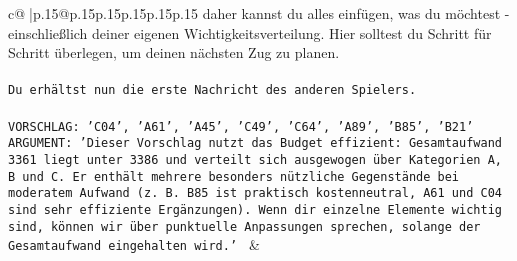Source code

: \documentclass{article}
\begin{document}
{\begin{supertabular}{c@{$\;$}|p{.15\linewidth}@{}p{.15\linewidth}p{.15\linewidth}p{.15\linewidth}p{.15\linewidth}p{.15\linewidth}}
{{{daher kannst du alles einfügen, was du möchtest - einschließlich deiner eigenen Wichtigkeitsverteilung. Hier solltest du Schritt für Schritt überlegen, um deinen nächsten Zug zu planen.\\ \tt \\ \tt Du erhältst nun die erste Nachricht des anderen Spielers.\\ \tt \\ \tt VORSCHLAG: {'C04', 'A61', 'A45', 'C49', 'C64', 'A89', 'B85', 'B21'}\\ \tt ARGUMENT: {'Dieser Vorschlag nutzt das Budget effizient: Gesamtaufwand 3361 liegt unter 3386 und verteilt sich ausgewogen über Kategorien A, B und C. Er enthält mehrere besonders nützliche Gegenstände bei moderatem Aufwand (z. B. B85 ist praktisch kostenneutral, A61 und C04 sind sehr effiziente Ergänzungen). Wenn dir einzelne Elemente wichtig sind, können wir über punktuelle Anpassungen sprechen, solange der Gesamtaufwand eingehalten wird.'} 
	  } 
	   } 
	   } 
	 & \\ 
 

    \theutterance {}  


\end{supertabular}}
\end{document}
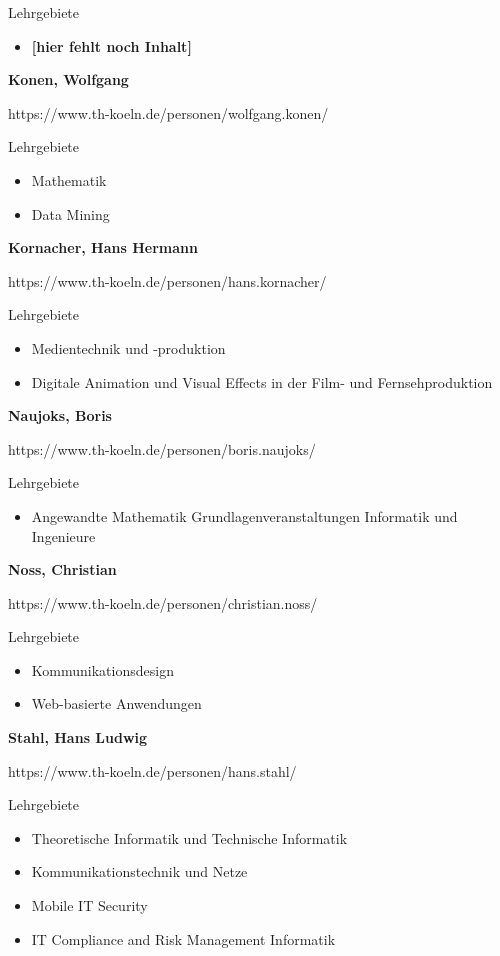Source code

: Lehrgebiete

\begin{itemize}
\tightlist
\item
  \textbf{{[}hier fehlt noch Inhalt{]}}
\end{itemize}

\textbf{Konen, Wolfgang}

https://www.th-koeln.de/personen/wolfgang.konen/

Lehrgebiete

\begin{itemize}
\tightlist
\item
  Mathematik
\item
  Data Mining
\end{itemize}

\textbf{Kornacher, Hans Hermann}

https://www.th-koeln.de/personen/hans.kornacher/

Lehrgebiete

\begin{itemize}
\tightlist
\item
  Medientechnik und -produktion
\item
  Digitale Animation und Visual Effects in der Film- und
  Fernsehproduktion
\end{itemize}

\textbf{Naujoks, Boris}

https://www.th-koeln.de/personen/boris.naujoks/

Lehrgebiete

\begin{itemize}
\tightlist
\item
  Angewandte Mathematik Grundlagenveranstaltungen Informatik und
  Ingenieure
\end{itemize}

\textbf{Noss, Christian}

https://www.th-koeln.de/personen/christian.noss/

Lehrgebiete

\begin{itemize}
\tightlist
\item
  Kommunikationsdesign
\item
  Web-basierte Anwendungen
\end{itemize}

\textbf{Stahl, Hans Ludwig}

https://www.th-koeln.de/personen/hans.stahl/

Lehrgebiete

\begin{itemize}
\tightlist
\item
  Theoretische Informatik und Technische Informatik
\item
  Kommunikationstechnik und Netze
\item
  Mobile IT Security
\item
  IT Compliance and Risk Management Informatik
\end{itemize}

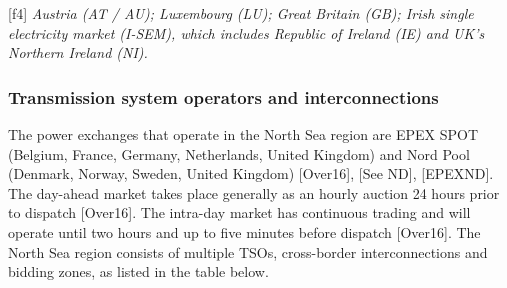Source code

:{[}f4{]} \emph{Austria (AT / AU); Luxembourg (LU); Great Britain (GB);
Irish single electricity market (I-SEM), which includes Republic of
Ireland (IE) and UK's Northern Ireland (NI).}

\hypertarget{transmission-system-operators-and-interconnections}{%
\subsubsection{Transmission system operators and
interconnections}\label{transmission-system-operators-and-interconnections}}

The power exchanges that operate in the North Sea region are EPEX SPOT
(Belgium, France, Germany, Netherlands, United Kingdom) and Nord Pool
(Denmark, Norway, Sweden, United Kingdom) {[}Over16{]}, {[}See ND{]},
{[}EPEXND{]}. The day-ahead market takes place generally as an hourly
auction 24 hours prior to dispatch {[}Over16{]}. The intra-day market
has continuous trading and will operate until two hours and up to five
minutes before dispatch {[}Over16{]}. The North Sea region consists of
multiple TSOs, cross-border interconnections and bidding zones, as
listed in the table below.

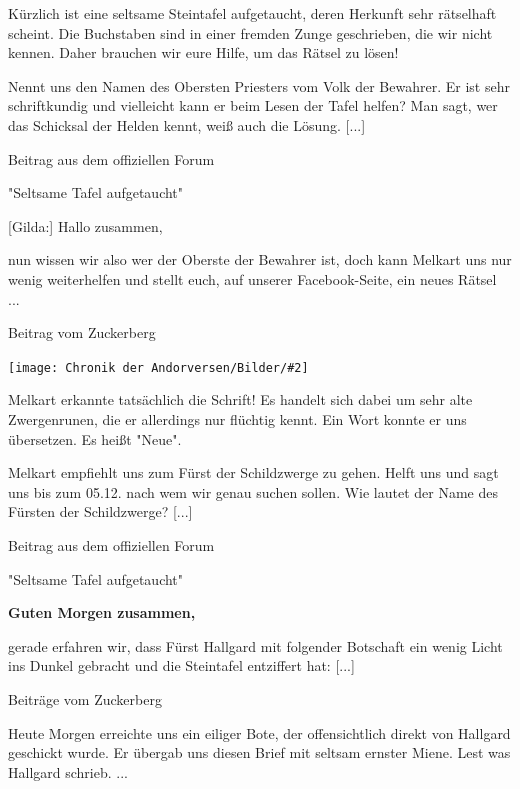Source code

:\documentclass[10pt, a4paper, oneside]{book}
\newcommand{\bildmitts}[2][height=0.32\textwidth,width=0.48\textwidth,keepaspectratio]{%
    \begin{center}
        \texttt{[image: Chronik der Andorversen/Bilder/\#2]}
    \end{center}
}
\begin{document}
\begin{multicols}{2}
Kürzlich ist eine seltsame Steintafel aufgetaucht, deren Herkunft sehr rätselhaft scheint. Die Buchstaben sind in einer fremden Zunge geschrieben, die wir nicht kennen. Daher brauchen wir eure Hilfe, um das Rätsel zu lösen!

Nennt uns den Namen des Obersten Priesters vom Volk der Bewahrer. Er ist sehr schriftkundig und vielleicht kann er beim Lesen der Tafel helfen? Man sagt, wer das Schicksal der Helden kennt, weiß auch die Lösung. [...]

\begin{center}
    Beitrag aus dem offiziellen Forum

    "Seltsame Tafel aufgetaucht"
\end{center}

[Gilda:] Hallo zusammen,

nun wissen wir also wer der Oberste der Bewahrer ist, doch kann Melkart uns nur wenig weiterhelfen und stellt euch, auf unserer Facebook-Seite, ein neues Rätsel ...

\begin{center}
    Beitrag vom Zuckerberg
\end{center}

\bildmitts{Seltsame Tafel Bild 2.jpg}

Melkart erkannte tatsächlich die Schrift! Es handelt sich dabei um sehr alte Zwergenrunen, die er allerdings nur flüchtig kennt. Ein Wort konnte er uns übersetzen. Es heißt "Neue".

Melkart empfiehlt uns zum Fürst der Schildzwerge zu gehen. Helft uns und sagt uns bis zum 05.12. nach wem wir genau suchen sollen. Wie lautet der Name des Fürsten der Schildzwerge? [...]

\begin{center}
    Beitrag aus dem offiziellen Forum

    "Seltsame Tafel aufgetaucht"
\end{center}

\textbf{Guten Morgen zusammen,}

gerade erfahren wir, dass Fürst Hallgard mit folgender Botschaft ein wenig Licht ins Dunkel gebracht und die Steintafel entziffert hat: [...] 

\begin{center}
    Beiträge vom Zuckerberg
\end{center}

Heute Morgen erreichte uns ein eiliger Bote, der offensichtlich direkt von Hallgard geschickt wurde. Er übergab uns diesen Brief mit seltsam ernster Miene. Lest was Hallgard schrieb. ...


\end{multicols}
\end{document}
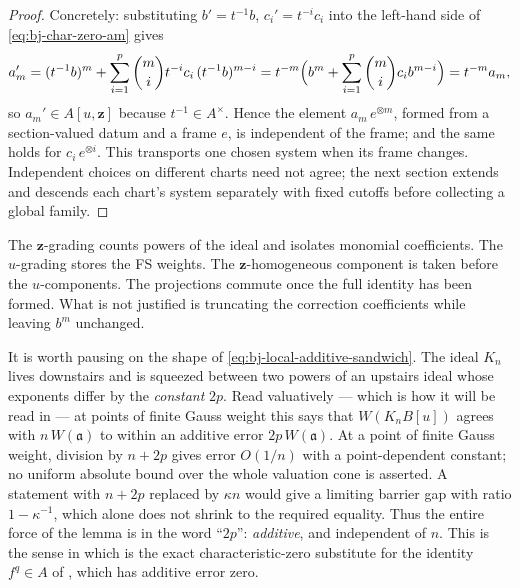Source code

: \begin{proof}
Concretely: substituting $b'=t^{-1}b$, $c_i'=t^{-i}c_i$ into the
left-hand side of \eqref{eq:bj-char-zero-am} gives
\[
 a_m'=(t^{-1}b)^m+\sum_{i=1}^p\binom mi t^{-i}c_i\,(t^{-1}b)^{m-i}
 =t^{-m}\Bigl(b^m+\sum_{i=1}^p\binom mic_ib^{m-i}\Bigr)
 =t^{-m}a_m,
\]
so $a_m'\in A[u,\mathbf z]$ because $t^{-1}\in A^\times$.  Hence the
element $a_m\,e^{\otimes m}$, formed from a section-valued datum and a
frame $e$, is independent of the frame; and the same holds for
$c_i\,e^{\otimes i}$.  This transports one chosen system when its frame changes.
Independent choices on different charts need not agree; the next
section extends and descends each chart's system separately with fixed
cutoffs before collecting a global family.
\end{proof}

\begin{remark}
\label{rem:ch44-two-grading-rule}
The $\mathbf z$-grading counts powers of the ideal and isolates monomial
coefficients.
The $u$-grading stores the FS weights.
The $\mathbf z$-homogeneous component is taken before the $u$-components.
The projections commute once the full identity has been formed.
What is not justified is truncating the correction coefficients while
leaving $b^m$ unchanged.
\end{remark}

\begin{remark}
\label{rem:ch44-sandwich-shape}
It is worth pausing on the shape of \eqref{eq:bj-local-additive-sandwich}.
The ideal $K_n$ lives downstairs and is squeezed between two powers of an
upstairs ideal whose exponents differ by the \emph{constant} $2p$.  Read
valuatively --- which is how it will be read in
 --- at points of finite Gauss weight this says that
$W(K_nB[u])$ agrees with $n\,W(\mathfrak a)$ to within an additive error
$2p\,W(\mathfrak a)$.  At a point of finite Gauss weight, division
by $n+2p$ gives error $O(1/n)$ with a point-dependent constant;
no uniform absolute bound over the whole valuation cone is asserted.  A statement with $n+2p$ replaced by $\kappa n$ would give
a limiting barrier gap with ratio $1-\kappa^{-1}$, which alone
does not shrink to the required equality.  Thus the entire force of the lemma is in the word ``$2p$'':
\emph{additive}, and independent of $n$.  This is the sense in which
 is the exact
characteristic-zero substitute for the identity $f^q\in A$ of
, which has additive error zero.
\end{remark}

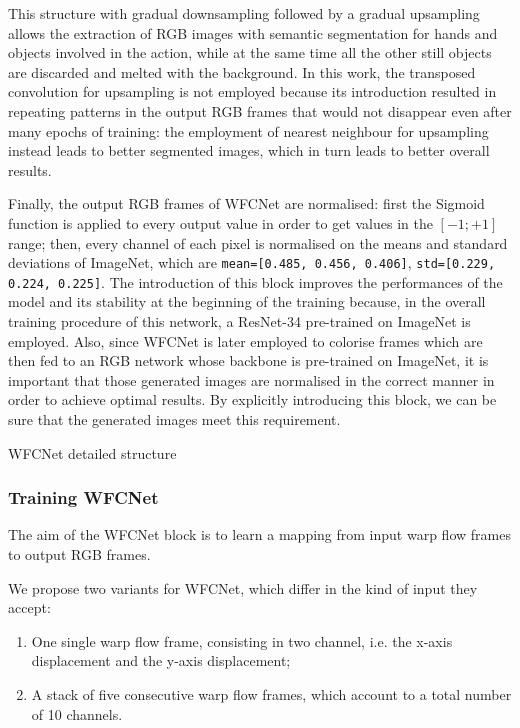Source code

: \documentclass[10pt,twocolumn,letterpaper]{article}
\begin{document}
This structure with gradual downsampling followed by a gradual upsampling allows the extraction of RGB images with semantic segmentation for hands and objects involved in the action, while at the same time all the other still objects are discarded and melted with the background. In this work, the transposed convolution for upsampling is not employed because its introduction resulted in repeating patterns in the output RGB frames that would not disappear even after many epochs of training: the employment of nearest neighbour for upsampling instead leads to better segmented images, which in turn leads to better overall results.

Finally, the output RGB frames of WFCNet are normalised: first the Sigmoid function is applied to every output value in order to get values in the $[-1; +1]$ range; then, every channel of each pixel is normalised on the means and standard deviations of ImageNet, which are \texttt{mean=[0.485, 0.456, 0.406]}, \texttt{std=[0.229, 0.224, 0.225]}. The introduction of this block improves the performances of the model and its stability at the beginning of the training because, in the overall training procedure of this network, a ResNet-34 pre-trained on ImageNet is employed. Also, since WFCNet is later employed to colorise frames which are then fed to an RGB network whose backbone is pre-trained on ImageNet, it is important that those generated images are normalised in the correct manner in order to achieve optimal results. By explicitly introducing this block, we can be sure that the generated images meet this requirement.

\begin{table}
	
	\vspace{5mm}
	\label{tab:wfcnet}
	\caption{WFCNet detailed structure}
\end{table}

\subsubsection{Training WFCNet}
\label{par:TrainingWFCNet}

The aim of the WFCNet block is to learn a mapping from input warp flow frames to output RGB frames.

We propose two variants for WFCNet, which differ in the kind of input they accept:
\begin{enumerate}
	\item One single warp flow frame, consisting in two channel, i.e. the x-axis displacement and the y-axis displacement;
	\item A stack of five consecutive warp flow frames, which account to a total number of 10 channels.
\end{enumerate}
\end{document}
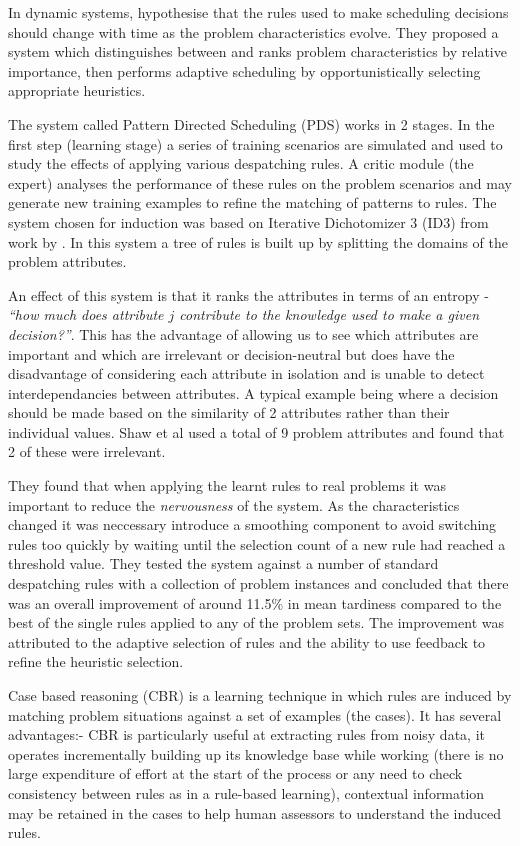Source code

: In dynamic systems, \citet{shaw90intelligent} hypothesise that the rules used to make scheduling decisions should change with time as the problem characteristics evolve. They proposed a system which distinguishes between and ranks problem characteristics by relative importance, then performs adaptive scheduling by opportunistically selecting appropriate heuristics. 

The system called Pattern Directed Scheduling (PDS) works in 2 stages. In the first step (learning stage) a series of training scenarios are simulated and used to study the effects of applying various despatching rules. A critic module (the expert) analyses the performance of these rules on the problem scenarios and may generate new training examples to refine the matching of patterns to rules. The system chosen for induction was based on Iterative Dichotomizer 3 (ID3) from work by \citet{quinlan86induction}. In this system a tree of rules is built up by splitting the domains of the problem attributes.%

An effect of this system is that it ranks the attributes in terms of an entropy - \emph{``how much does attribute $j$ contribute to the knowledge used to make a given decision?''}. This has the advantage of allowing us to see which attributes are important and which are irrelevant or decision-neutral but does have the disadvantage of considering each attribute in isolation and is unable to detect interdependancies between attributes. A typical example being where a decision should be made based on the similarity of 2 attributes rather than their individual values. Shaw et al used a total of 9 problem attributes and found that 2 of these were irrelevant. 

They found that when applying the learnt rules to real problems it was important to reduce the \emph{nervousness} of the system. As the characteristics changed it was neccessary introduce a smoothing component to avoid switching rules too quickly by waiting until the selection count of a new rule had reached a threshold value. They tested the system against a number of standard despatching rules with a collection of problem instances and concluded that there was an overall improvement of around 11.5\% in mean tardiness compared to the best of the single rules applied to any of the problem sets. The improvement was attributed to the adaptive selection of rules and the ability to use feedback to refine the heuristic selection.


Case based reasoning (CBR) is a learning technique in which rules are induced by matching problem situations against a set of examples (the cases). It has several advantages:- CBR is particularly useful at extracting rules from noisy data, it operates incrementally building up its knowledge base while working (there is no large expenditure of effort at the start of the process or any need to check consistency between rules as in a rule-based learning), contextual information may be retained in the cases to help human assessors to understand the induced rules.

__________________________________________________

▶ _The task_:
Search the entries for the string "input". Copy every line that has it.

▶ _Result of this exercise_:
The aim of the WFCNet block is to learn a mapping from input warp flow frames to output RGB frames.
We propose two variants for WFCNet, which differ in the kind of input they accept:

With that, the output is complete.